Damien Grant: To Helen Clark - Sorry, but international law won't stop an Iranian nuke


How hard is international law? I see that Helen Clark has joined a growing phalanx of freshly graduated experts in the field so I thought I’d give it a go.


The basis of international law is the UN Charter which stipulates that one sovereign nation cannot attack another. Seems fair. However, Article 51 has an exception.

If you are attacked you can respond and this extends to collective security; coming to the aid of an ally. Critically for this morning’s discussion there is no provision for a pre-emptive attack to thwart an enemy before an invasion.

A drafting error perhaps. But before we look a little deeper let me take you back in time. To Niagara Falls on the night of December 29, 1837. Here, had you been standing on the bank in your woollen greatcoat, mittens and tuque you would have seen the Caroline, a wooden American ship in flames, lighting up the night as it sailed towards the waterfall’s edge.

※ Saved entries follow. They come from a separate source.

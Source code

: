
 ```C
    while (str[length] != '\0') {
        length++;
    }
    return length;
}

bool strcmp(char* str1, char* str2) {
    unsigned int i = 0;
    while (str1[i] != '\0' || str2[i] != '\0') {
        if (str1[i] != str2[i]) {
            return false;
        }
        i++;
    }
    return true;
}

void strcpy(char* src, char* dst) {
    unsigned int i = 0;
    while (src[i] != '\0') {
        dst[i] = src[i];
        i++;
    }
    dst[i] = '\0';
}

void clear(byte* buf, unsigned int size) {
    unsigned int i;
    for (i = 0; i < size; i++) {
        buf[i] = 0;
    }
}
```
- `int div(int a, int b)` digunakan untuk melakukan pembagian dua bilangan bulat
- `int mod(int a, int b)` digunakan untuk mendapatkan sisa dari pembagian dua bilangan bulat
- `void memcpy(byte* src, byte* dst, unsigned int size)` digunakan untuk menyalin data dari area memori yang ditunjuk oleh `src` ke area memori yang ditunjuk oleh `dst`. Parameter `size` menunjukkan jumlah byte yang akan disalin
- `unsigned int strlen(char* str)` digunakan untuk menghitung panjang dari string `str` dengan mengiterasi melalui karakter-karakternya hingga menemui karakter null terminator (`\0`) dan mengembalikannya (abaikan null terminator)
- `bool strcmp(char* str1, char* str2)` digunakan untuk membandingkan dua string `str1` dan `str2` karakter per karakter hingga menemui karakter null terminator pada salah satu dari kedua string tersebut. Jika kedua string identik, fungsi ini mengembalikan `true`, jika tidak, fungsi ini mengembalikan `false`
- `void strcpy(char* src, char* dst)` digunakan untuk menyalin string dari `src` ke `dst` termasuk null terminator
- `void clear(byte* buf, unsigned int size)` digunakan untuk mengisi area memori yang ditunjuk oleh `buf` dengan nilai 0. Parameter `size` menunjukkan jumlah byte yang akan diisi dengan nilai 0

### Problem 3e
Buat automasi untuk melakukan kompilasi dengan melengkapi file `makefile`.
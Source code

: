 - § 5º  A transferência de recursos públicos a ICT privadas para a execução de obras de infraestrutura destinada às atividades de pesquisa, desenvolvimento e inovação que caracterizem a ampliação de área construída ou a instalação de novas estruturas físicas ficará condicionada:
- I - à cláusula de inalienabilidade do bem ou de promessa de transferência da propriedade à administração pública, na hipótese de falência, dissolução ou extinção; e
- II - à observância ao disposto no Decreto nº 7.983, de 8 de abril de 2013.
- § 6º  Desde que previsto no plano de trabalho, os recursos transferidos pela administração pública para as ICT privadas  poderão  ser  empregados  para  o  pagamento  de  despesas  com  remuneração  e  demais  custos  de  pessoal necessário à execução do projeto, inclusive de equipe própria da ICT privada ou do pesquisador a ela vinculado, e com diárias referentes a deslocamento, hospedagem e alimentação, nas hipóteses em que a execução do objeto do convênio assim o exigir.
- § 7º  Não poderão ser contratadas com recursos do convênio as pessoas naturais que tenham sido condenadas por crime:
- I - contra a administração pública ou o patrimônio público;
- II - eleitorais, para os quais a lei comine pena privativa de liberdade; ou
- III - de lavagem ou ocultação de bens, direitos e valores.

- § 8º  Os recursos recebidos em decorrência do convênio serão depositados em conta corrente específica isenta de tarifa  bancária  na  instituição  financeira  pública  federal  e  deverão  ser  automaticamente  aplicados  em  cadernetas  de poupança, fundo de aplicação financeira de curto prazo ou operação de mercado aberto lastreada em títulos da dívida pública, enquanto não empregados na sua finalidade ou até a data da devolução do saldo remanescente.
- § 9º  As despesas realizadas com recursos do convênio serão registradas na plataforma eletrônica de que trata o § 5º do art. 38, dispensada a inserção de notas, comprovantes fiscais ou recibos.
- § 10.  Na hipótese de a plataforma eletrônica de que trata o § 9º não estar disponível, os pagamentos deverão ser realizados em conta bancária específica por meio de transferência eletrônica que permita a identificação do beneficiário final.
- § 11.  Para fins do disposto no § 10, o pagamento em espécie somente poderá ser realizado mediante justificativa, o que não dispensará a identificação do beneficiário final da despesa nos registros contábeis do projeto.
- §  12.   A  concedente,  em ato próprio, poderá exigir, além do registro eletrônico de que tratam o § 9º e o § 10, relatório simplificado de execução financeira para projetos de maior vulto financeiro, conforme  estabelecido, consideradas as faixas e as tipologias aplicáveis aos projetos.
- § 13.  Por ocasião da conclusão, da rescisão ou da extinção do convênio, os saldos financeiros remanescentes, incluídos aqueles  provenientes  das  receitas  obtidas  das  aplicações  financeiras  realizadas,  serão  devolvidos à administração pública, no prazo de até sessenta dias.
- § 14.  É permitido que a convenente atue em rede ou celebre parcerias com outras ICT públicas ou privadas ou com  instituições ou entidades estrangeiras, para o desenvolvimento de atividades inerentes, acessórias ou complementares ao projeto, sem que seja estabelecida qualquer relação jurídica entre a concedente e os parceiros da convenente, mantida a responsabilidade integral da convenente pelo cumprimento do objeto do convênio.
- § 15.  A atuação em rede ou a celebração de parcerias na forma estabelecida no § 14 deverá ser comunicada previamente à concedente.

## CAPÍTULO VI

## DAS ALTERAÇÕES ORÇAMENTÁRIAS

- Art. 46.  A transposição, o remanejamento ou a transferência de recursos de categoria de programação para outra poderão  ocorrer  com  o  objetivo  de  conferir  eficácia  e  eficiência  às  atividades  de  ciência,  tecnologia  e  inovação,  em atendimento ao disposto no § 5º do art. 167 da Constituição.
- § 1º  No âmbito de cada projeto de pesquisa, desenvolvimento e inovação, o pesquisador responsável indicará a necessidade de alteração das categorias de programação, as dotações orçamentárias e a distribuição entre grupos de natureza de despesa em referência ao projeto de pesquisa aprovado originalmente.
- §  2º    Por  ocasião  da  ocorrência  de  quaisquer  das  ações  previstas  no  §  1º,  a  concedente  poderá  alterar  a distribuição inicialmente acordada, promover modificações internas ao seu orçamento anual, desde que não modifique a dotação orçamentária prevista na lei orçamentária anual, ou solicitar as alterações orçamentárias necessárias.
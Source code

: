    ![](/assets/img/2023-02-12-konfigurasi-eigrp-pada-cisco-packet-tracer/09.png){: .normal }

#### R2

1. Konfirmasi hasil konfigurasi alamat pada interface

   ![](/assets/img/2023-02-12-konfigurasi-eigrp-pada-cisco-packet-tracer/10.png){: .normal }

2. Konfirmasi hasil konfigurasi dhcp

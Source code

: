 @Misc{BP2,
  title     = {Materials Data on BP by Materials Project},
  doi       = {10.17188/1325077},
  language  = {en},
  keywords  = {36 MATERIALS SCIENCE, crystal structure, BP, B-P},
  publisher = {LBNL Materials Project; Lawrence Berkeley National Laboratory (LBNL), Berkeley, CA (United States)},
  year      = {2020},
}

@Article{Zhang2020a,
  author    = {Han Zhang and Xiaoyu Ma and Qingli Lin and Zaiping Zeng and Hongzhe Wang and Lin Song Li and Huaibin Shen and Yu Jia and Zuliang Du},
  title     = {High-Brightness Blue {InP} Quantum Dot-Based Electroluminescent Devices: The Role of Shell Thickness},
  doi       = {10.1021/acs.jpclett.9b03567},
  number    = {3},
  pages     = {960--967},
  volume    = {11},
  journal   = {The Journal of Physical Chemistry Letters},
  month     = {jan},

This is relevant. Stay with me.


NZ must not support a US-led invasion of Iran, Helen Clark says
VIDEO CREDIT: Stuff


The Caroline was attacked by a Canadian militia while it was based in American waters. A violation of US sovereignty which annoyed Washington.

However the British, who governed Canada, responded that the boat was being used to supply a group of rebels, making it a legitimate military target.

Diplomacy ensued and a question was raised: when can one nation violate the sovereignty of another? The answer was the Caroline Test. When there is a “…necessity of self-defence, instant, overwhelming, leaving no choice of means and no moment for deliberation”.

So, did the UN Charter supersede the Caroline Test, or does it remain as a silent codicil? There has been more debate on this issue than over the wisdom of Trevor Chappell’s underarm bowling scandal. The accepted consensus is that it is legal to violate another’s sovereignty to prevent an imminent attack.

But only an imminent attack. Not a potential future one. Which brings us to the current urban renewal occurring in various Iranian cities. Helen Clark and other defenders of the rules-based order are critical of the US and Israeli attacks because there was no exigent threat.

The claim that this attack further undermines the rules-based order is valid. I’ve written previously that I think this order was a fiction but, perhaps, this fiction had a value. Perhaps not. It didn’t help Ukraine. Nor Israel; that has been subject to repeated violations of its sovereignty for decades as Iran-backed proxies fired missiles into their cities, arranged kidnappings, suicide bombings and, in October 2023, an invasion.

There is a saying often repeated by Israelis. When someone shows you who they are, believe them the first time. The regime in Tehran has, since its inception in 1979, been open about their desire to destroy the Jewish state. Crowds are encouraged to chant Death to America, Death to Israel. Their late Supreme Leader made clear his desire to remove the cancerous tumour of the Zionist entity.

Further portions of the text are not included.